Work to complete: Where does the string "https" occur in the records below? Copy every line that holds it.
Record set Block Start
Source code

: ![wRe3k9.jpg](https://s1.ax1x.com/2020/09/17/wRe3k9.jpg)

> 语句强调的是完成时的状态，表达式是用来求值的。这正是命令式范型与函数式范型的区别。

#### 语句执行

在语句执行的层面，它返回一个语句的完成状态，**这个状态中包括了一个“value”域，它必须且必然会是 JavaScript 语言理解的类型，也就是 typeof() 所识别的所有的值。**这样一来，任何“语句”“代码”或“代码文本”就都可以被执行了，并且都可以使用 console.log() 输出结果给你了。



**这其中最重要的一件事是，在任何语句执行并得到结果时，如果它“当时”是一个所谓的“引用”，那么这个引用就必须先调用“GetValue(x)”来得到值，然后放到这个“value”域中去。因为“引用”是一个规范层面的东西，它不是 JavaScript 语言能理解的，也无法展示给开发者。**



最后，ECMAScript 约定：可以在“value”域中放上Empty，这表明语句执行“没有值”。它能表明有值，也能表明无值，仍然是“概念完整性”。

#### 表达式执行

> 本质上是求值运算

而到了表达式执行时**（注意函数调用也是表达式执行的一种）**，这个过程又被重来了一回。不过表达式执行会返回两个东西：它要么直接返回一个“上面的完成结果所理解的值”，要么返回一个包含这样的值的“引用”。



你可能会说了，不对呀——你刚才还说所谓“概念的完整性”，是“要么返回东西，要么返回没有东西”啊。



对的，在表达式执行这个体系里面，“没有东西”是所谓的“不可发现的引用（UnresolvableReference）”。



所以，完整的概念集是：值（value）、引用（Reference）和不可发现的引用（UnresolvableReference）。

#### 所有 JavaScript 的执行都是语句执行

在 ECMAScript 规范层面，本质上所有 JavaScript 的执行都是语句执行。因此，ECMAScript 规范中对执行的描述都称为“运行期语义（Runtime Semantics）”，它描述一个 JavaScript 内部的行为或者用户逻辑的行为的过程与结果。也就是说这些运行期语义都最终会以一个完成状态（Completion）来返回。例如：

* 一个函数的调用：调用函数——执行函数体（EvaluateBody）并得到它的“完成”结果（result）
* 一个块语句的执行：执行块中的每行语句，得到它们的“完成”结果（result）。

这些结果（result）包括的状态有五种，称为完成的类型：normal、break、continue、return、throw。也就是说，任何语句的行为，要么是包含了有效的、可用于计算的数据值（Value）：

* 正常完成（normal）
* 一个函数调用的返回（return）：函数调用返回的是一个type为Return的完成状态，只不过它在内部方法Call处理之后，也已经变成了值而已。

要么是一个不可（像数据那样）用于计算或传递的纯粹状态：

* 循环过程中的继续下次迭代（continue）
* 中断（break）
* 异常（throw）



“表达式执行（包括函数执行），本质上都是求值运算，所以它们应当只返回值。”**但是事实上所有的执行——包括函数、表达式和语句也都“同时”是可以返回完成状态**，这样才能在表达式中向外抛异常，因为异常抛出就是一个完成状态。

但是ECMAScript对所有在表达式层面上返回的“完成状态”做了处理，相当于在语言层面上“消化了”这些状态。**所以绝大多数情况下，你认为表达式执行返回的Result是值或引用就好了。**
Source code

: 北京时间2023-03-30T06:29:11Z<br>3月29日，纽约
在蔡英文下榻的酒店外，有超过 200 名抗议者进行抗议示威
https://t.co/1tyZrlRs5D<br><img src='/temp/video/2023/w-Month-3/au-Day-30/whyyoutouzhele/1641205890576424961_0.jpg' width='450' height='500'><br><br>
Record set Block End
Task response:
: ![wRe3k9.jpg](https://s1.ax1x.com/2020/09/17/wRe3k9.jpg)
https://t.co/1tyZrlRs5D<br><img src='/temp/video/2023/w-Month-3/au-Day-30/whyyoutouzhele/1641205890576424961_0.jpg' width='450' height='500'><br><br>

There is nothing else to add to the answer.